Eu era a vilã. Ela tinha conseguido me transformar na vilã.

Fui arrastada para fora do refeitório pelos seguranças do campus.

Mais tarde, na sala da administração, sentei-me diante de um comitê disciplinar, tentando explicar o que aconteceu. Mas a história deles já estava formada. Havia dezenas de "testemunhas" que viram eu "atacar" a "pobre e indefesa" Júlia.

Eu estava sozinha e sem provas.

Assim que saí da sala, liguei para o meu tio novamente. Minha voz era um sussurro rouco.

"Tio, piorou. Piorou muito."

Eu contei a ele tudo o que aconteceu. O refeitório, a foto falsa, a armação.

Ele me ouviu pacientemente. Quando terminei, ele suspirou.

"Sofia, escute com atenção. A raiva é sua inimiga agora. Ela usou sua raiva contra você. De agora em diante, você precisa ser fria. Calculista. Nós vamos pegá-la, mas precisamos de provas concretas. Provas que não possam ser negadas."

"Mas como, tio? Ela apagou a postagem original com a foto falsa depois da confusão no refeitório. Ela disse que 'não queria mais problemas'. Ela está destruindo as evidências!"

"Deixe-a pensar que está ganhando", disse meu tio, sua voz dura e firme. "Deixe-a ficar arrogante. Pessoas arrogantes cometem erros. E nós estaremos lá para pegar cada um deles. Não fale mais com ela. Não reaja. Apenas observe e espere. Sua hora vai chegar."

Desliguei o telefone, o coração ainda pesado, mas com uma nova determinação.
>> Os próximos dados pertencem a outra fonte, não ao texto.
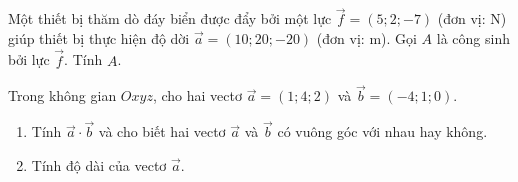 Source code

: \begin{bt}%
	Một thiết bị thăm dò đáy biển được đẩy bởi một lực $\overrightarrow{f}=(5; 2;-7)$ (đơn vị: N) giúp thiết bị thực hiện độ dời $\overrightarrow{a}=(10; 20;-20)$ (đơn vị: m). Gọi $A$ là công sinh bởi lực $\overrightarrow{f}$. Tính $A$.
\end{bt}

\begin{bt}%

	Trong không gian $Oxyz$, cho hai vectơ $\overrightarrow{a}=(1;4;2)$ và $\overrightarrow{b}=(-4;1;0)$.
	\begin{enumerate}
		\item Tính $\overrightarrow{a} \cdot \overrightarrow{b}$ và cho biết hai vectơ $\overrightarrow{a}$ và $\overrightarrow{b}$ có vuông góc với nhau hay không.
		\item Tính độ dài của vectơ $\overrightarrow{a}$.
	\end{enumerate}
\end{bt}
Júlia podia ter vencido a batalha de hoje. Mas a guerra estava longe de acabar.

Eu voltei para o meu dormitório naquela noite. O quarto que eu dividia com ela parecia uma cela de prisão.

Júlia estava lá, sentada em sua cama, lixando as unhas como se nada tivesse acontecido.

Ela olhou para mim quando entrei e sorriu.

"Teve um dia difícil, Sofia?", ela perguntou, sua voz pingando veneno. "Eu te avisei. A verdade sempre vence."

Eu não respondi. Apenas a encarei, deixando meu silêncio falar por mim.

Ela podia pensar que tinha me quebrado. Mas tudo que ela fez foi forjar o aço da minha determinação.

Eu ia expor cada mentira dela. E eu ia fazer isso da maneira certa.